The weak eigenstates are the up, down, and strange quarks, which are the three lightest of the six known quarks. They are called eigenstates because they are the states in which the quarks have definite masses and charge, and they are the states that are used to describe the behavior of quarks in interactions involving the weak force.
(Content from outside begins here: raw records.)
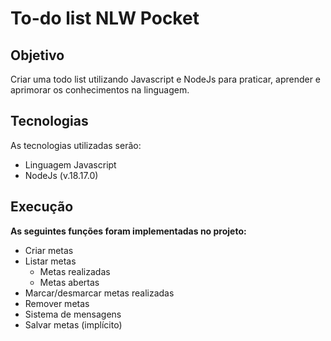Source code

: # To-do list NLW Pocket
## Objetivo
Criar uma todo list utilizando Javascript e NodeJs para praticar, aprender e aprimorar os conhecimentos na linguagem.

## Tecnologias
As tecnologias utilizadas serão:
- Linguagem Javascript
- NodeJs (v.18.17.0)

## Execução
**As seguintes funções foram implementadas no projeto:**
- Criar metas
- Listar metas
    - Metas realizadas
    - Metas abertas
- Marcar/desmarcar metas realizadas
- Remover metas
- Sistema de mensagens
- Salvar metas (implícito)
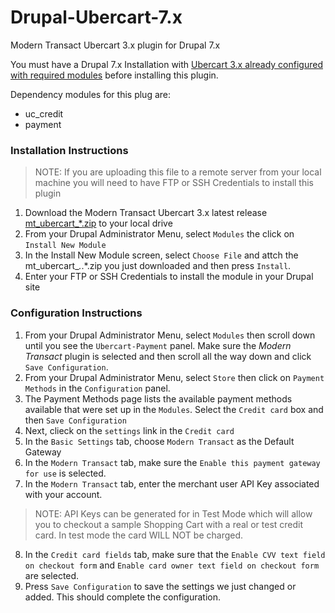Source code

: # Drupal-Ubercart-7.x

Modern Transact Ubercart 3.x plugin for Drupal 7.x

You must have a Drupal 7.x Installation with [Ubercart 3.x already configured with required modules](https://www.drupal.org/project/ubercart) before installing this plugin.

Dependency modules for this plug are:
* uc_credit
* payment

### Installation Instructions

> NOTE:  If you are uploading this file to a remote server from your local machine you will need to have FTP or SSH Credentials to install this plugin

1.  Download the Modern Transact Ubercart 3.x latest release [mt_ubercart_*.zip](https://github.com/moderntransact/Opencart-3.x/releases) to your local drive
2.  From your Drupal Administrator Menu, select `Modules` the click on `Install New Module`
3.  In the Install New Module screen, select `Choose File` and attch the mt_ubercart_*.*.*.zip you just downloaded and then press `Install`.
4.  Enter your FTP or SSH Credentials to install the module in your Drupal site

### Configuration Instructions

1.  From your Drupal Administrator Menu, select `Modules` then scroll down until you see the `Ubercart-Payment` panel.  Make sure the *Modern Transact* plugin is selected and then scroll all the way down and click `Save Configuration`.
2.  From your Drupal Administrator Menu, select `Store` then click on `Payment Methods` in the `Configuration` panel.
3.  The Payment Methods page lists the available payment methods available that were set up in the `Modules`.  Select the `Credit card` box and then `Save Configuration`
4.  Next, clieck on the `settings` link in the `Credit card`
5.  In the `Basic Settings` tab, choose `Modern Transact` as the Default Gateway
6.  In the `Modern Transact` tab, make sure the `Enable this payment gateway for use` is selected.
7.  In the `Modern Transact` tab, enter the merchant user API Key associated with your account.
> NOTE:  API Keys can be generated for in Test Mode which will allow you to checkout a sample Shopping Cart with a real or test credit card.  In test mode the card WILL NOT be charged.
8.  In the `Credit card fields` tab, make sure that the `Enable CVV text field on checkout form` and `Enable card owner text field on checkout form` are selected.
9.  Press `Save Configuration` to save the settings we just changed or added.  This should complete the configuration.


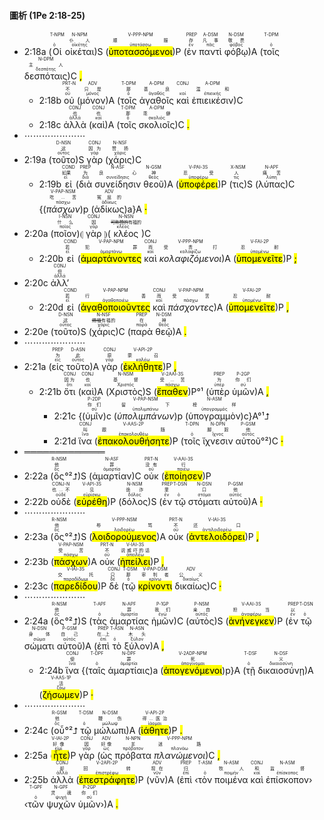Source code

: #### 圖析 (1Pe 2:18-25)

- 2:18a (<RUBY><ruby><ruby>Οἱ<rt>ὁ</rt></ruby><rt></rt></ruby><rt>T-NPM</rt></RUBY> <RUBY><ruby><ruby>οἰκέται<rt>οἰκέτης</rt></ruby><rt>仆人</rt></ruby><rt>N-NPM</rt></RUBY>)S (<RUBY><ruby><ruby><mark class='ptc'>ὑποτασσόμενοι</mark><rt>ὑποτάσσω</rt></ruby><rt>顺服</rt></ruby><rt>V-PPP-NPM</rt></RUBY>)P (<RUBY><ruby><ruby>ἐν<rt>ἐν</rt></ruby><rt>存</rt></ruby><rt>PREP</rt></RUBY> <RUBY><ruby><ruby>παντὶ<rt>πᾶς</rt></ruby><rt>凡事</rt></ruby><rt>A-DSM</rt></RUBY> <RUBY><ruby><ruby>φόβῳ<rt>φόβος</rt></ruby><rt>敬畏</rt></ruby><rt>N-DSM</rt></RUBY>)A (<RUBY><ruby><ruby>τοῖς<rt>ὁ</rt></ruby><rt></rt></ruby><rt>T-DPM</rt></RUBY> <RUBY><ruby><ruby>δεσπόταις<rt>δεσπότης</rt></ruby><rt>主人</rt></ruby><rt>N-DPM</rt></RUBY>)C <mark class='punctuation'>,</mark> 
	- 2:18b <RUBY><ruby><ruby>οὐ<rt>οὐ</rt></ruby><rt>不</rt></ruby><rt>PRT-N</rt></RUBY> (<RUBY><ruby><ruby>μόνον<rt>μόνος</rt></ruby><rt>只是</rt></ruby><rt>ADV</rt></RUBY>)A (<RUBY><ruby><ruby>τοῖς<rt>ὁ</rt></ruby><rt>那</rt></ruby><rt>T-DPM</rt></RUBY> <RUBY><ruby><ruby>ἀγαθοῖς<rt>ἀγαθός</rt></ruby><rt>善良</rt></ruby><rt>A-DPM</rt></RUBY> <RUBY><ruby><ruby>καὶ<rt>καί</rt></ruby><rt></rt></ruby><rt>CONJ</rt></RUBY> <RUBY><ruby><ruby>ἐπιεικέσιν<rt>ἐπιεικής</rt></ruby><rt>温和</rt></ruby><rt>A-DPM</rt></RUBY>)C
	- 2:18c <RUBY><ruby><ruby>ἀλλὰ<rt>ἀλλά</rt></ruby><rt>也</rt></ruby><rt>CONJ</rt></RUBY> (<RUBY><ruby><ruby>καὶ<rt>καί</rt></ruby><rt>也</rt></ruby><rt>CONJ</rt></RUBY>)A (<RUBY><ruby><ruby>τοῖς<rt>ὁ</rt></ruby><rt>那</rt></ruby><rt>T-DPM</rt></RUBY> <RUBY><ruby><ruby>σκολιοῖς<rt>σκολιός</rt></ruby><rt>乖僻</rt></ruby><rt>A-DPM</rt></RUBY>)C <mark class='punctuation'>.</mark> 
- ⋯⋯⋯⋯⋯⋯⋯
- 2:19a (<RUBY><ruby><ruby>τοῦτο<rt>οὗτος</rt></ruby><rt>这</rt></ruby><rt>D-NSN</rt></RUBY>)S <RUBY><ruby><ruby>γὰρ<rt>γάρ</rt></ruby><rt>因为</rt></ruby><rt>CONJ</rt></RUBY> (<RUBY><ruby><ruby>χάρις<rt>χάρις</rt></ruby><rt>赞扬</rt></ruby><rt>N-NSF</rt></RUBY>)C 
	- 2:19b <RUBY><ruby><ruby>εἰ<rt>εἰ</rt></ruby><rt>如果</rt></ruby><rt>COND</rt></RUBY> (<RUBY><ruby><ruby>διὰ<rt>διά</rt></ruby><rt>为</rt></ruby><rt>PREP</rt></RUBY> <RUBY><ruby><ruby>συνείδησιν<rt>συνείδησις</rt></ruby><rt>良心</rt></ruby><rt>N-ASF</rt></RUBY> <RUBY><ruby><ruby>θεοῦ<rt>θεός</rt></ruby><rt>神</rt></ruby><rt>N-GSM</rt></RUBY>)A (<RUBY><ruby><ruby><mark class='verb'>ὑποφέρει</mark><rt>ὑποφέρω</rt></ruby><rt>忍受</rt></ruby><rt>V-PAI-3S</rt></RUBY>)P (<RUBY><ruby><ruby>τις<rt>τις</rt></ruby><rt>人</rt></ruby><rt>X-NSM</rt></RUBY>)S (<RUBY><ruby><ruby>λύπας<rt>λύπη</rt></ruby><rt>痛苦</rt></ruby><rt>N-APF</rt></RUBY>)C {(<RUBY><ruby><ruby><em>πάσχων</em><rt>πάσχω</rt></ruby><rt>吃...苦</rt></ruby><rt>V-PAP-NSM</rt></RUBY>)p (<RUBY><ruby><ruby>ἀδίκως<rt>ἀδίκως</rt></ruby><rt>冤屈的</rt></ruby><rt>ADV</rt></RUBY>)a}A <mark class='punctuation'>·</mark> 
- 2:20a (<RUBY><ruby><ruby>ποῖον<rt>ποῖος</rt></ruby><rt>什么</rt></ruby><rt>I-NSN</rt></RUBY>)⦇ <RUBY><ruby><ruby>γὰρ<rt>γάρ</rt></ruby><rt>因</rt></ruby><rt>CONJ</rt></RUBY> ⦈(<RUBY><ruby><ruby>κλέος<rt>κλέος</rt></ruby><rt><s>可称赞的</s>有福的</rt></ruby><rt>N-NSN</rt></RUBY>)C 
	- 2:20b <RUBY><ruby><ruby>εἰ<rt>εἰ</rt></ruby><rt>若</rt></ruby><rt>COND</rt></RUBY> (<RUBY><ruby><ruby><mark class='ptc'>ἁμαρτάνοντες</mark><rt>ἁμαρτάνω</rt></ruby><rt>犯罪</rt></ruby><rt>V-PAP-NPM</rt></RUBY> <RUBY><ruby><ruby>καὶ<rt>καί</rt></ruby><rt>而</rt></ruby><rt>CONJ</rt></RUBY> <RUBY><ruby><ruby><em>κολαφιζόμενοι</em><rt>κολαφίζω</rt></ruby><rt>受责打</rt></ruby><rt>V-PPP-NPM</rt></RUBY>)A (<RUBY><ruby><ruby><mark class='verb'>ὑπομενεῖτε</mark><rt>ὑπομένω</rt></ruby><rt>忍耐</rt></ruby><rt>V-FAI-2P</rt></RUBY>)P <mark class='punctuation'>;</mark>
- 2:20c <RUBY><ruby><ruby>ἀλλ’<rt>ἀλλά</rt></ruby><rt>但</rt></ruby><rt>CONJ</rt></RUBY> 
	- 2:20d <RUBY><ruby><ruby>εἰ<rt>εἰ</rt></ruby><rt>若</rt></ruby><rt>COND</rt></RUBY> (<RUBY><ruby><ruby><mark class='ptc'>ἀγαθοποιοῦντες</mark><rt>ἀγαθοποιέω</rt></ruby><rt>行善</rt></ruby><rt>V-PAP-NPM</rt></RUBY> <RUBY><ruby><ruby>καὶ<rt>καί</rt></ruby><rt>而</rt></ruby><rt>CONJ</rt></RUBY> <RUBY><ruby><ruby><em>πάσχοντες</em><rt>πάσχω</rt></ruby><rt>受苦</rt></ruby><rt>V-PAP-NPM</rt></RUBY>)A (<RUBY><ruby><ruby><mark class='verb'>ὑπομενεῖτε</mark><rt>ὑπομένω</rt></ruby><rt>忍耐</rt></ruby><rt>V-FAI-2P</rt></RUBY>)P <mark class='punctuation'>,</mark> 
- 2:20e (<RUBY><ruby><ruby>τοῦτο<rt>οὗτος</rt></ruby><rt>这</rt></ruby><rt>D-NSN</rt></RUBY>)S (<RUBY><ruby><ruby>χάρις<rt>χάρις</rt></ruby><rt><s>赐福</s>有福的</rt></ruby><rt>N-NSF</rt></RUBY>)C (<RUBY><ruby><ruby>παρὰ<rt>παρά</rt></ruby><rt>在</rt></ruby><rt>PREP</rt></RUBY> <RUBY><ruby><ruby>θεῷ<rt>θεός</rt></ruby><rt>神</rt></ruby><rt>N-DSM</rt></RUBY>)A <mark class='punctuation'>.</mark> 
- ⋯⋯⋯⋯⋯⋯⋯
- 2:21a (<RUBY><ruby><ruby>εἰς<rt>εἰς</rt></ruby><rt>为</rt></ruby><rt>PREP</rt></RUBY> <RUBY><ruby><ruby>τοῦτο<rt>οὗτος</rt></ruby><rt>此</rt></ruby><rt>D-ASN</rt></RUBY>)A <RUBY><ruby><ruby>γὰρ<rt>γάρ</rt></ruby><rt>原</rt></ruby><rt>CONJ</rt></RUBY> (<RUBY><ruby><ruby><mark class='verb'>ἐκλήθητε</mark><rt>καλέω</rt></ruby><rt>蒙召</rt></ruby><rt>V-API-2P</rt></RUBY>)P <mark class='punctuation'>,</mark>
	- 2:21b <RUBY><ruby><ruby>ὅτι<rt>ὅτι</rt></ruby><rt>因为</rt></ruby><rt>CONJ</rt></RUBY> (<RUBY><ruby><ruby>καὶ<rt>καί</rt></ruby><rt>也</rt></ruby><rt>CONJ</rt></RUBY>)A (<RUBY><ruby><ruby>Χριστὸς<rt>Χριστός</rt></ruby><rt>基督</rt></ruby><rt>N-NSM</rt></RUBY>)S (<RUBY><ruby><ruby><mark class='verb'>ἔπαθεν</mark><rt>πάσχω</rt></ruby><rt>受...苦</rt></ruby><rt>V-2AAI-3S</rt></RUBY>)P°¹ (<RUBY><ruby><ruby>ὑπὲρ<rt>ὑπέρ</rt></ruby><rt>为</rt></ruby><rt>PREP</rt></RUBY> <RUBY><ruby><ruby>ὑμῶν<rt>σύ</rt></ruby><rt>你们</rt></ruby><rt>P-2GP</rt></RUBY>)A <mark class='punctuation'>,</mark> 
		- 2:21c {(<RUBY><ruby><ruby>ὑμῖν<rt>σύ</rt></ruby><rt>你们</rt></ruby><rt>P-2DP</rt></RUBY>)c (<RUBY><ruby><ruby><em>ὑπολιμπάνων</em><rt>ὑπολιμπάνω</rt></ruby><rt>留下</rt></ruby><rt>V-PAP-NSM</rt></RUBY>)p (<RUBY><ruby><ruby>ὑπογραμμὸν<rt>ὑπογραμμός</rt></ruby><rt>榜样</rt></ruby><rt>N-ASM</rt></RUBY>)c}A°¹⮥
		- 2:21d <RUBY><ruby><ruby>ἵνα<rt>ἵνα</rt></ruby><rt>叫</rt></ruby><rt>CONJ</rt></RUBY> (<RUBY><ruby><ruby><mark class='verb'>ἐπακολουθήσητε</mark><rt>ἐπακολουθέω</rt></ruby><rt>跟随</rt></ruby><rt>V-AAS-2P</rt></RUBY>)P (<RUBY><ruby><ruby>τοῖς<rt>ὁ</rt></ruby><rt></rt></ruby><rt>T-DPN</rt></RUBY> <RUBY><ruby><ruby>ἴχνεσιν<rt>ἴχνος</rt></ruby><rt>脚踪</rt></ruby><rt>N-DPN</rt></RUBY> <RUBY><ruby><ruby>αὐτοῦ<rt>αὐτός</rt></ruby><rt>他</rt></ruby><rt>P-GSM</rt></RUBY>°²)C <mark class='punctuation'>·</mark> 
- ═════════════
- 2:22a (<RUBY><ruby><ruby>ὃς<rt>ὅς</rt></ruby><rt>他</rt></ruby><rt>R-NSM</rt></RUBY>°²⮥)S (<RUBY><ruby><ruby>ἁμαρτίαν<rt>ἁμαρτία</rt></ruby><rt>罪</rt></ruby><rt>N-ASF</rt></RUBY>)C <RUBY><ruby><ruby>οὐκ<rt>οὐ</rt></ruby><rt>没有</rt></ruby><rt>PRT-N</rt></RUBY> (<RUBY><ruby><ruby><mark class='verb'>ἐποίησεν</mark><rt>ποιέω</rt></ruby><rt>行</rt></ruby><rt>V-AAI-3S</rt></RUBY>)P 
- 2:22b <RUBY><ruby><ruby>οὐδὲ<rt>οὐδέ</rt></ruby><rt>也...不</rt></ruby><rt>CONJ-N</rt></RUBY> (<RUBY><ruby><ruby><mark class='verb'>εὑρέθη</mark><rt>εὑρίσκω</rt></ruby><rt>见</rt></ruby><rt>V-API-3S</rt></RUBY>)P (<RUBY><ruby><ruby>δόλος<rt>δόλος</rt></ruby><rt>诡诈</rt></ruby><rt>N-NSM</rt></RUBY>)S (<RUBY><ruby><ruby>ἐν<rt>ἐν</rt></ruby><rt>里</rt></ruby><rt>PREP</rt></RUBY> <RUBY><ruby><ruby>τῷ<rt>ὁ</rt></ruby><rt></rt></ruby><rt>T-DSN</rt></RUBY> <RUBY><ruby><ruby>στόματι<rt>στόμα</rt></ruby><rt>口</rt></ruby><rt>N-DSN</rt></RUBY> <RUBY><ruby><ruby>αὐτοῦ<rt>αὐτός</rt></ruby><rt>他</rt></ruby><rt>P-GSM</rt></RUBY>)A <mark class='punctuation'>·</mark> 
- ⋯⋯⋯⋯⋯⋯⋯
- 2:23a (<RUBY><ruby><ruby>ὃς<rt>ὅς</rt></ruby><rt>他</rt></ruby><rt>R-NSM</rt></RUBY>°²⮥)S (<RUBY><ruby><ruby><mark class='ptc'>λοιδορούμενος</mark><rt>λοιδορέω</rt></ruby><rt>辱骂</rt></ruby><rt>V-PPP-NSM</rt></RUBY>)A <RUBY><ruby><ruby>οὐκ<rt>οὐ</rt></ruby><rt>不</rt></ruby><rt>PRT-N</rt></RUBY> (<RUBY><ruby><ruby><mark class='verb'>ἀντελοιδόρει</mark><rt>ἀντιλοιδορέω</rt></ruby><rt>还口</rt></ruby><rt>V-IAI-3S</rt></RUBY>)P <mark class='punctuation'>,</mark> 
- 2:23b (<RUBY><ruby><ruby><mark class='ptc'>πάσχων</mark><rt>πάσχω</rt></ruby><rt>受苦</rt></ruby><rt>V-PAP-NSM</rt></RUBY>)A <RUBY><ruby><ruby>οὐκ<rt>οὐ</rt></ruby><rt>不</rt></ruby><rt>PRT-N</rt></RUBY> (<RUBY><ruby><ruby><mark class='verb'>ἠπείλει</mark><rt>ἀπειλέω</rt></ruby><rt>说威吓的话</rt></ruby><rt>V-IAI-3S</rt></RUBY>)P <mark class='punctuation'>,</mark> 
- 2:23c (<RUBY><ruby><ruby><mark class='verb'>παρεδίδου</mark><rt>παραδίδωμι</rt></ruby><rt>交托</rt></ruby><rt>V-IAI-3S</rt></RUBY>)P <RUBY><ruby><ruby>δὲ<rt>δέ</rt></ruby><rt>只</rt></ruby><rt>CONJ</rt></RUBY> (<RUBY><ruby><ruby>τῷ<rt>ὁ</rt></ruby><rt>那</rt></ruby><rt>T-DSM</rt></RUBY> <RUBY><ruby><ruby><mark class='ptc'>κρίνοντι</mark><rt>κρίνω</rt></ruby><rt>审判者</rt></ruby><rt>V-PAP-DSM</rt></RUBY> <RUBY><ruby><ruby>δικαίως<rt>δικαίως</rt></ruby><rt>公义</rt></ruby><rt>ADV</rt></RUBY>)C <mark class='punctuation'>·</mark> 
- ⋯⋯⋯⋯⋯⋯⋯
- 2:24a (<RUBY><ruby><ruby>ὃς<rt>ὅς</rt></ruby><rt>他</rt></ruby><rt>R-NSM</rt></RUBY>°²⮥)S (<RUBY><ruby><ruby>τὰς<rt>ὁ</rt></ruby><rt></rt></ruby><rt>T-APF</rt></RUBY> <RUBY><ruby><ruby>ἁμαρτίας<rt>ἁμαρτία</rt></ruby><rt>罪</rt></ruby><rt>N-APF</rt></RUBY> <RUBY><ruby><ruby>ἡμῶν<rt>ἐγώ</rt></ruby><rt>我们</rt></ruby><rt>P-1GP</rt></RUBY>)C (<RUBY><ruby><ruby>αὐτὸς<rt>αὐτός</rt></ruby><rt>亲自</rt></ruby><rt>P-NSM</rt></RUBY>)S (<RUBY><ruby><ruby><mark class='verb'>ἀνήνεγκεν</mark><rt>ἀναφέρω</rt></ruby><rt>担当</rt></ruby><rt>V-AAI-3S</rt></RUBY>)P (<RUBY><ruby><ruby>ἐν<rt>ἐν</rt></ruby><rt>以</rt></ruby><rt>PREP</rt></RUBY> <RUBY><ruby><ruby>τῷ<rt>ὁ</rt></ruby><rt></rt></ruby><rt>T-DSN</rt></RUBY> <RUBY><ruby><ruby>σώματι<rt>σῶμα</rt></ruby><rt>身体</rt></ruby><rt>N-DSN</rt></RUBY> <RUBY><ruby><ruby>αὐτοῦ<rt>αὐτός</rt></ruby><rt>自己</rt></ruby><rt>P-GSM</rt></RUBY>)A (<RUBY><ruby><ruby>ἐπὶ<rt>ἐπί</rt></ruby><rt>在...上</rt></ruby><rt>PREP</rt></RUBY> <RUBY><ruby><ruby>τὸ<rt>ὁ</rt></ruby><rt></rt></ruby><rt>T-ASN</rt></RUBY> <RUBY><ruby><ruby>ξύλον<rt>ξύλον</rt></ruby><rt>木头</rt></ruby><rt>N-ASN</rt></RUBY>)A <mark class='punctuation'>,</mark>
	- 2:24b <RUBY><ruby><ruby>ἵνα<rt>ἵνα</rt></ruby><rt>使</rt></ruby><rt>CONJ</rt></RUBY> {(<RUBY><ruby><ruby>ταῖς<rt>ὁ</rt></ruby><rt></rt></ruby><rt>T-DPF</rt></RUBY> <RUBY><ruby><ruby>ἁμαρτίαις<rt>ἁμαρτία</rt></ruby><rt>罪</rt></ruby><rt>N-DPF</rt></RUBY>)a (<RUBY><ruby><ruby><mark class='ptc'>ἀπογενόμενοι</mark><rt>ἀπογίνομαι</rt></ruby><rt>死</rt></ruby><rt>V-2ADP-NPM</rt></RUBY>)p}A (<RUBY><ruby><ruby>τῇ<rt>ὁ</rt></ruby><rt></rt></ruby><rt>T-DSF</rt></RUBY> <RUBY><ruby><ruby>δικαιοσύνῃ<rt>δικαιοσύνη</rt></ruby><rt>义</rt></ruby><rt>N-DSF</rt></RUBY>)A (<RUBY><ruby><ruby><mark class='verb'>ζήσωμεν</mark><rt>ζάω</rt></ruby><rt>活</rt></ruby><rt>V-AAS-1P</rt></RUBY>)P <mark class='punctuation'>·</mark> 
- ⋯⋯⋯⋯⋯⋯⋯
- 2:24c (<RUBY><ruby><ruby>οὗ<rt>ὅς</rt></ruby><rt>他</rt></ruby><rt>R-GSM</rt></RUBY>°²⮥ <RUBY><ruby><ruby>τῷ<rt>ὁ</rt></ruby><rt></rt></ruby><rt>T-DSM</rt></RUBY> <RUBY><ruby><ruby>μώλωπι<rt>μώλωψ</rt></ruby><rt>鞭伤</rt></ruby><rt>N-DSM</rt></RUBY>)A (<RUBY><ruby><ruby><mark class='verb'>ἰάθητε</mark><rt>ἰάομαι</rt></ruby><rt>得...医治</rt></ruby><rt>V-API-2P</rt></RUBY>)P <mark class='punctuation'>.</mark> 
- 2:25a (<RUBY><ruby><ruby><mark class='verb'>ἦτε</mark><rt>εἰμί</rt></ruby><rt>好像</rt></ruby><rt>V-IAI-2P</rt></RUBY>)P <RUBY><ruby><ruby>γὰρ<rt>γάρ</rt></ruby><rt>因</rt></ruby><rt>CONJ</rt></RUBY> (<RUBY><ruby><ruby>ὡς<rt>ὡς</rt></ruby><rt>好像</rt></ruby><rt>ADV</rt></RUBY> <RUBY><ruby><ruby>πρόβατα<rt>πρόβατον</rt></ruby><rt>羊</rt></ruby><rt>N-NPN</rt></RUBY> <RUBY><ruby><ruby><em>πλανώμενοι</em><rt>πλανάω</rt></ruby><rt>迷路</rt></ruby><rt>V-PPP-NPM</rt></RUBY>)C <mark class='punctuation'>,</mark>
- 2:25b <RUBY><ruby><ruby>ἀλλὰ<rt>ἀλλά</rt></ruby><rt>却</rt></ruby><rt>CONJ</rt></RUBY> (<RUBY><ruby><ruby><mark class='verb'>ἐπεστράφητε</mark><rt>ἐπιστρέφω</rt></ruby><rt>回转</rt></ruby><rt>V-2API-2P</rt></RUBY>)P (<RUBY><ruby><ruby>νῦν<rt>νῦν</rt></ruby><rt>现在</rt></ruby><rt>ADV</rt></RUBY>)A (<RUBY><ruby><ruby>ἐπὶ<rt>ἐπί</rt></ruby><rt>归</rt></ruby><rt>PREP</rt></RUBY> ‹<RUBY><ruby><ruby>τὸν<rt>ὁ</rt></ruby><rt></rt></ruby><rt>T-ASM</rt></RUBY> <RUBY><ruby><ruby>ποιμένα<rt>ποιμήν</rt></ruby><rt>牧人</rt></ruby><rt>N-ASM</rt></RUBY> <RUBY><ruby><ruby>καὶ<rt>καί</rt></ruby><rt>和</rt></ruby><rt>CONJ</rt></RUBY> <RUBY><ruby><ruby>ἐπίσκοπον<rt>ἐπίσκοπος</rt></ruby><rt>监督</rt></ruby><rt>N-ASM</rt></RUBY>› ‹<RUBY><ruby><ruby>τῶν<rt>ὁ</rt></ruby><rt></rt></ruby><rt>T-GPF</rt></RUBY> <RUBY><ruby><ruby>ψυχῶν<rt>ψυχή</rt></ruby><rt>灵魂</rt></ruby><rt>N-GPF</rt></RUBY> <RUBY><ruby><ruby>ὑμῶν<rt>σύ</rt></ruby><rt>你们</rt></ruby><rt>P-2GP</rt></RUBY>›)A <mark class='punctuation'>.</mark>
The CKM matrix is responsible for CP (charge-parity) violation, an important phenomenon in particle physics where a particle and its antiparticle behave differently. The matrix contains complex phases that cause the weak interactions to violate CP symmetry, which is a fundamental symmetry of the Standard Model.
The elements of the CKM matrix are determined through measurements of various particle decays and interactions, such as B meson decays. These measurements are then used to fit the parameters of the matrix, which can then be used to predict the outcomes of other decays and interactions.
Yes, there are several proposed extensions to the CKM matrix, such as the 3-3-1 model and the Minimal Supersymmetric Standard Model (MSSM). These extensions introduce additional quarks and/or new physics beyond the Standard Model, and they aim to explain some of the unresolved questions in particle physics, such as the origin of matter-antimatter asymmetry.